With some leisure time available, Data and La Forge embark on a holodeck adventure based on Arthur Conan Doyle's Sherlock Holmes stories - with a doubtful Dr Pulaski in tow. When the Enterprise computer is instructed to prepare a mystery that would be a genuine challenge for Data, it somehow bestows sentience on one of the game's characters - a character that now wants to be free from his holographic prison.
Katherine Pulaski is such an appalling racist. She's been on the Enterprise for three weeks now, and despite all evidence to the contrary she continues to treat Data like a mechanical thing rather than as a self-aware, conscious individual. It's all rather offensive, particularly since Pulaski seems to afford more respect to Professor James Moriarty, the holodeck character that has become self-aware. You'd expect there to be some payoff by the end of this episode, where Pulaski apologise to Data and promises to treat him with respect, but instead we're found wanting.

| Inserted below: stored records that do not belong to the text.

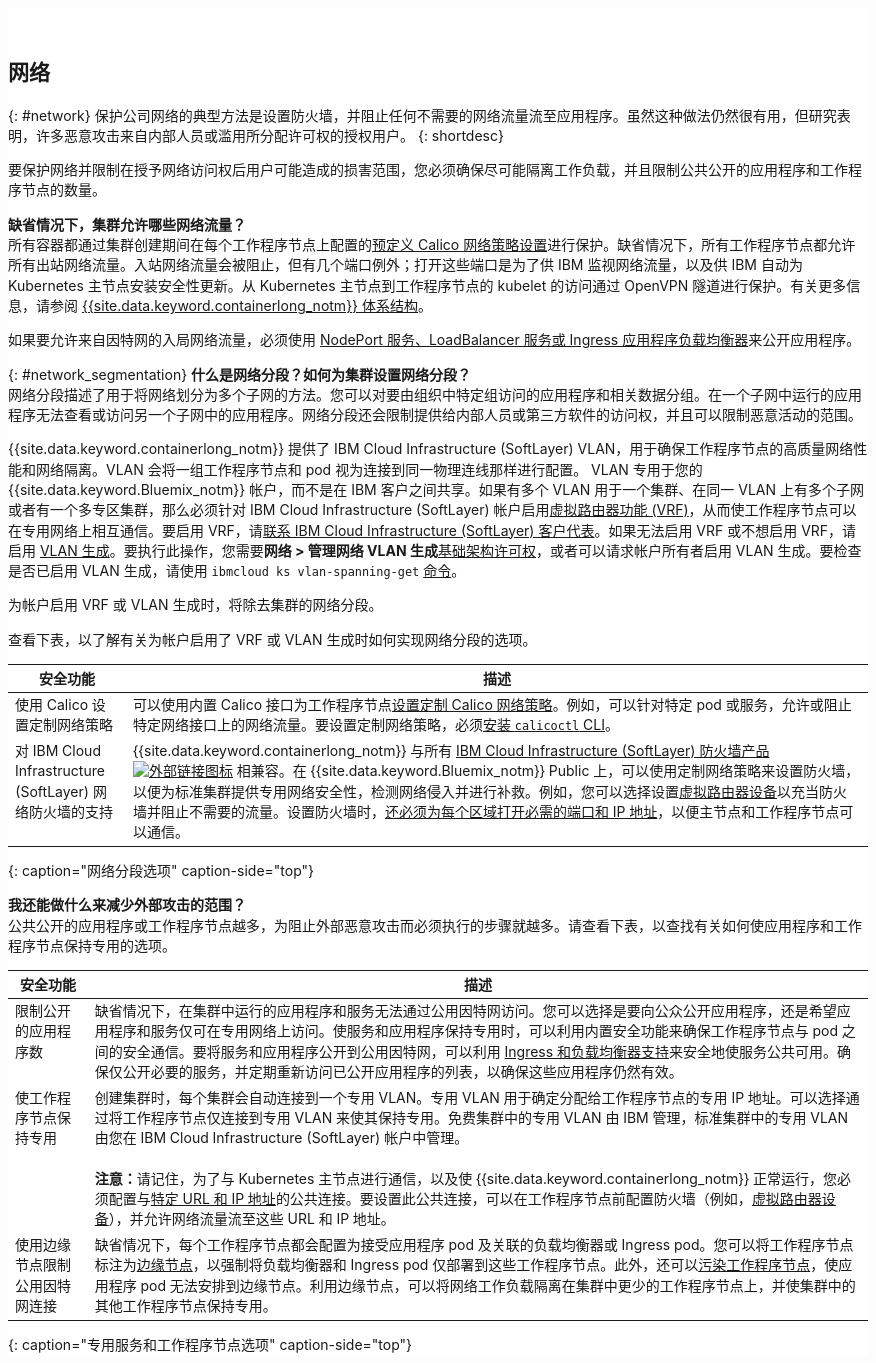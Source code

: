 <br />


## 网络
{: #network}
保护公司网络的典型方法是设置防火墙，并阻止任何不需要的网络流量流至应用程序。虽然这种做法仍然很有用，但研究表明，许多恶意攻击来自内部人员或滥用所分配许可权的授权用户。
{: shortdesc}

要保护网络并限制在授予网络访问权后用户可能造成的损害范围，您必须确保尽可能隔离工作负载，并且限制公共公开的应用程序和工作程序节点的数量。

**缺省情况下，集群允许哪些网络流量？**</br>
所有容器都通过集群创建期间在每个工作程序节点上配置的[预定义 Calico 网络策略设置](/docs/containers?topic=containers-network_policies#default_policy)进行保护。缺省情况下，所有工作程序节点都允许所有出站网络流量。入站网络流量会被阻止，但有几个端口例外；打开这些端口是为了供 IBM 监视网络流量，以及供 IBM 自动为 Kubernetes 主节点安装安全性更新。从 Kubernetes 主节点到工作程序节点的 kubelet 的访问通过 OpenVPN 隧道进行保护。有关更多信息，请参阅 [{{site.data.keyword.containerlong_notm}} 体系结构](/docs/containers?topic=containers-ibm-cloud-kubernetes-service-technology)。

如果要允许来自因特网的入局网络流量，必须使用 [NodePort 服务、LoadBalancer 服务或 Ingress 应用程序负载均衡器](/docs/containers?topic=containers-cs_network_planning#external)来公开应用程序。  

{: #network_segmentation}
**什么是网络分段？如何为集群设置网络分段？**</br>
网络分段描述了用于将网络划分为多个子网的方法。您可以对要由组织中特定组访问的应用程序和相关数据分组。在一个子网中运行的应用程序无法查看或访问另一个子网中的应用程序。网络分段还会限制提供给内部人员或第三方软件的访问权，并且可以限制恶意活动的范围。   

{{site.data.keyword.containerlong_notm}} 提供了 IBM Cloud Infrastructure (SoftLayer) VLAN，用于确保工作程序节点的高质量网络性能和网络隔离。VLAN 会将一组工作程序节点和 pod 视为连接到同一物理连线那样进行配置。
VLAN 专用于您的 {{site.data.keyword.Bluemix_notm}} 帐户，而不是在 IBM 客户之间共享。如果有多个 VLAN 用于一个集群、在同一 VLAN 上有多个子网或者有一个多专区集群，那么必须针对 IBM Cloud Infrastructure (SoftLayer) 帐户启用[虚拟路由器功能 (VRF)](/docs/infrastructure/direct-link?topic=direct-link-overview-of-virtual-routing-and-forwarding-vrf-on-ibm-cloud#customer-vrf-overview)，从而使工作程序节点可以在专用网络上相互通信。要启用 VRF，请[联系 IBM Cloud Infrastructure (SoftLayer) 客户代表](/docs/infrastructure/direct-link?topic=direct-link-overview-of-virtual-routing-and-forwarding-vrf-on-ibm-cloud#how-you-can-initiate-the-conversion)。如果无法启用 VRF 或不想启用 VRF，请启用 [VLAN 生成](/docs/infrastructure/vlans?topic=vlans-vlan-spanning#vlan-spanning)。要执行此操作，您需要**网络 > 管理网络 VLAN 生成**[基础架构许可权](/docs/containers?topic=containers-users#infra_access)，或者可以请求帐户所有者启用 VLAN 生成。要检查是否已启用 VLAN 生成，请使用 `ibmcloud ks vlan-spanning-get` [命令](/docs/containers?topic=containers-cs_cli_reference#cs_vlan_spanning_get)。

为帐户启用 VRF 或 VLAN 生成时，将除去集群的网络分段。

查看下表，以了解有关为帐户启用了 VRF 或 VLAN 生成时如何实现网络分段的选项。

|安全功能|描述|
|-------|----------------------------------|
|使用 Calico 设置定制网络策略|可以使用内置 Calico 接口为工作程序节点[设置定制 Calico 网络策略](/docs/containers?topic=containers-network_policies#network_policies)。例如，可以针对特定 pod 或服务，允许或阻止特定网络接口上的网络流量。要设置定制网络策略，必须[安装 <code>calicoctl</code> CLI](/docs/containers?topic=containers-network_policies#cli_install)。|
|对 IBM Cloud Infrastructure (SoftLayer) 网络防火墙的支持|{{site.data.keyword.containerlong_notm}} 与所有 [IBM Cloud Infrastructure (SoftLayer) 防火墙产品 ![外部链接图标](../icons/launch-glyph.svg "外部链接图标")](https://www.ibm.com/cloud-computing/bluemix/network-security) 相兼容。在 {{site.data.keyword.Bluemix_notm}} Public 上，可以使用定制网络策略来设置防火墙，以便为标准集群提供专用网络安全性，检测网络侵入并进行补救。例如，您可以选择设置[虚拟路由器设备](/docs/infrastructure/virtual-router-appliance?topic=virtual-router-appliance-about-the-vra)以充当防火墙并阻止不需要的流量。设置防火墙时，[还必须为每个区域打开必需的端口和 IP 地址](/docs/containers?topic=containers-firewall#firewall)，以便主节点和工作程序节点可以通信。|
{: caption="网络分段选项" caption-side="top"}

**我还能做什么来减少外部攻击的范围？**</br>
公共公开的应用程序或工作程序节点越多，为阻止外部恶意攻击而必须执行的步骤就越多。请查看下表，以查找有关如何使应用程序和工作程序节点保持专用的选项。

|安全功能|描述|
|-------|----------------------------------|
|限制公开的应用程序数|缺省情况下，在集群中运行的应用程序和服务无法通过公用因特网访问。您可以选择是要向公众公开应用程序，还是希望应用程序和服务仅可在专用网络上访问。使服务和应用程序保持专用时，可以利用内置安全功能来确保工作程序节点与 pod 之间的安全通信。要将服务和应用程序公开到公用因特网，可以利用 [Ingress 和负载均衡器支持](/docs/containers?topic=containers-cs_network_planning#external)来安全地使服务公共可用。确保仅公开必要的服务，并定期重新访问已公开应用程序的列表，以确保这些应用程序仍然有效。|
|使工作程序节点保持专用|创建集群时，每个集群会自动连接到一个专用 VLAN。专用 VLAN 用于确定分配给工作程序节点的专用 IP 地址。可以选择通过将工作程序节点仅连接到专用 VLAN 来使其保持专用。免费集群中的专用 VLAN 由 IBM 管理，标准集群中的专用 VLAN 由您在 IBM Cloud Infrastructure (SoftLayer) 帐户中管理。</br></br><strong>注意：</strong>请记住，为了与 Kubernetes 主节点进行通信，以及使 {{site.data.keyword.containerlong_notm}} 正常运行，您必须配置与[特定 URL 和 IP 地址](/docs/containers?topic=containers-firewall#firewall_outbound)的公共连接。要设置此公共连接，可以在工作程序节点前配置防火墙（例如，[虚拟路由器设备](/docs/infrastructure/virtual-router-appliance?topic=virtual-router-appliance-about-the-vra)），并允许网络流量流至这些 URL 和 IP 地址。|
|使用边缘节点限制公用因特网连接|缺省情况下，每个工作程序节点都会配置为接受应用程序 pod 及关联的负载均衡器或 Ingress pod。您可以将工作程序节点标注为[边缘节点](/docs/containers?topic=containers-edge#edge)，以强制将负载均衡器和 Ingress pod 仅部署到这些工作程序节点。此外，还可以[污染工作程序节点](/docs/containers?topic=containers-edge#edge_workloads)，使应用程序 pod 无法安排到边缘节点。利用边缘节点，可以将网络工作负载隔离在集群中更少的工作程序节点上，并使集群中的其他工作程序节点保持专用。|
{: caption="专用服务和工作程序节点选项" caption-side="top"}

How much you enjoy this episode comes down, I suspect, to how much rope you're willing to give Star Trek when it comes to holodeck episodes. They're clearly a riot for the cast, enabling them to dress up in silly costumes and play out all manner of pop culture archetypes. The risk is that they become self-indulgent, or even actively unbelievable. Consider this is the second major malfunction of the holodeck in less than a year (see "The Big Goodbye"), despite a thorough refit of the system in between (see "11001001"). It's beginning to look as if someone will need to die in order for Starfleet to take the threat seriously.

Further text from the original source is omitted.